*** Opening DATA SUPPLIED ***

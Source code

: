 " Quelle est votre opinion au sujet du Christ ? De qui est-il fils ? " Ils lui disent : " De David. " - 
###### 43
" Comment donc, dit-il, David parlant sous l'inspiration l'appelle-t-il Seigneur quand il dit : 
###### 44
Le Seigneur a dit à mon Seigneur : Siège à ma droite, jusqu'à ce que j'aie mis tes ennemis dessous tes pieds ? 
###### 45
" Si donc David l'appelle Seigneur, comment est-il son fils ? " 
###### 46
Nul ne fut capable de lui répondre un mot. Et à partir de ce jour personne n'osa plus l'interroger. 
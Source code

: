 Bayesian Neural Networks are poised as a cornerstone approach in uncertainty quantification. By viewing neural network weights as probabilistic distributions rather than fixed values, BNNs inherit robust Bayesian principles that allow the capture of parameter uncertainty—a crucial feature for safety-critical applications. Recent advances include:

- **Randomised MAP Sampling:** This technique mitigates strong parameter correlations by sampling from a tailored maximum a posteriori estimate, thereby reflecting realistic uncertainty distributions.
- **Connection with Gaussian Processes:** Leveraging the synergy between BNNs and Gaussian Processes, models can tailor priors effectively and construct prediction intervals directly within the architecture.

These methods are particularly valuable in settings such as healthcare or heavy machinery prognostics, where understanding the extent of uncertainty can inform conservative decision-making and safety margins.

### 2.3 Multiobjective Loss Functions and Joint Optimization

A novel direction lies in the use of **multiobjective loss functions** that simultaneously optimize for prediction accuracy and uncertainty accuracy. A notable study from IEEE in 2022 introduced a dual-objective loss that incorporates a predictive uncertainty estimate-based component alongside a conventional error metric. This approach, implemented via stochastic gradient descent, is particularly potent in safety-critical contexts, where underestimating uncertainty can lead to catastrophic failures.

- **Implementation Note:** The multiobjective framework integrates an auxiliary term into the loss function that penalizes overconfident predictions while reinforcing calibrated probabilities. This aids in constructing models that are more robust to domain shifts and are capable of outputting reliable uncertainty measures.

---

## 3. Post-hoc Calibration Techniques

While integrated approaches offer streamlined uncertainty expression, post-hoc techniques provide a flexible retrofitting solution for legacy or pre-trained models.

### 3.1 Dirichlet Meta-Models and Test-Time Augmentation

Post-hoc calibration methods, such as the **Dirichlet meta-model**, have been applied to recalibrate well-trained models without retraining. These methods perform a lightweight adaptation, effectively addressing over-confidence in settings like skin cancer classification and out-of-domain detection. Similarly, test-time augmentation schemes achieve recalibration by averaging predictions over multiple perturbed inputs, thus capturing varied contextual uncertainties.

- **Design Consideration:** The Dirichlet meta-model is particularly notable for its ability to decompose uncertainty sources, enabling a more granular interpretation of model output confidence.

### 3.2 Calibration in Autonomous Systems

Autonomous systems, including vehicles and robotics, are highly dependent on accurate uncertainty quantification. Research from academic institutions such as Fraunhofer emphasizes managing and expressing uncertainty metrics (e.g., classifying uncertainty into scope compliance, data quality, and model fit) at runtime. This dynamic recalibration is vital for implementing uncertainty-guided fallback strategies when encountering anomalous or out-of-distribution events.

*** Closing DATA SUPPLIED ***

**EXERCISE DETAILS:** Filter these records, keeping every line where the word "robust" occurs.

**RESPONSE:**
: Bayesian Neural Networks are poised as a cornerstone approach in uncertainty quantification. By viewing neural network weights as probabilistic distributions rather than fixed values, BNNs inherit robust Bayesian principles that allow the capture of parameter uncertainty—a crucial feature for safety-critical applications. Recent advances include:
- **Implementation Note:** The multiobjective framework integrates an auxiliary term into the loss function that penalizes overconfident predictions while reinforcing calibrated probabilities. This aids in constructing models that are more robust to domain shifts and are capable of outputting reliable uncertainty measures.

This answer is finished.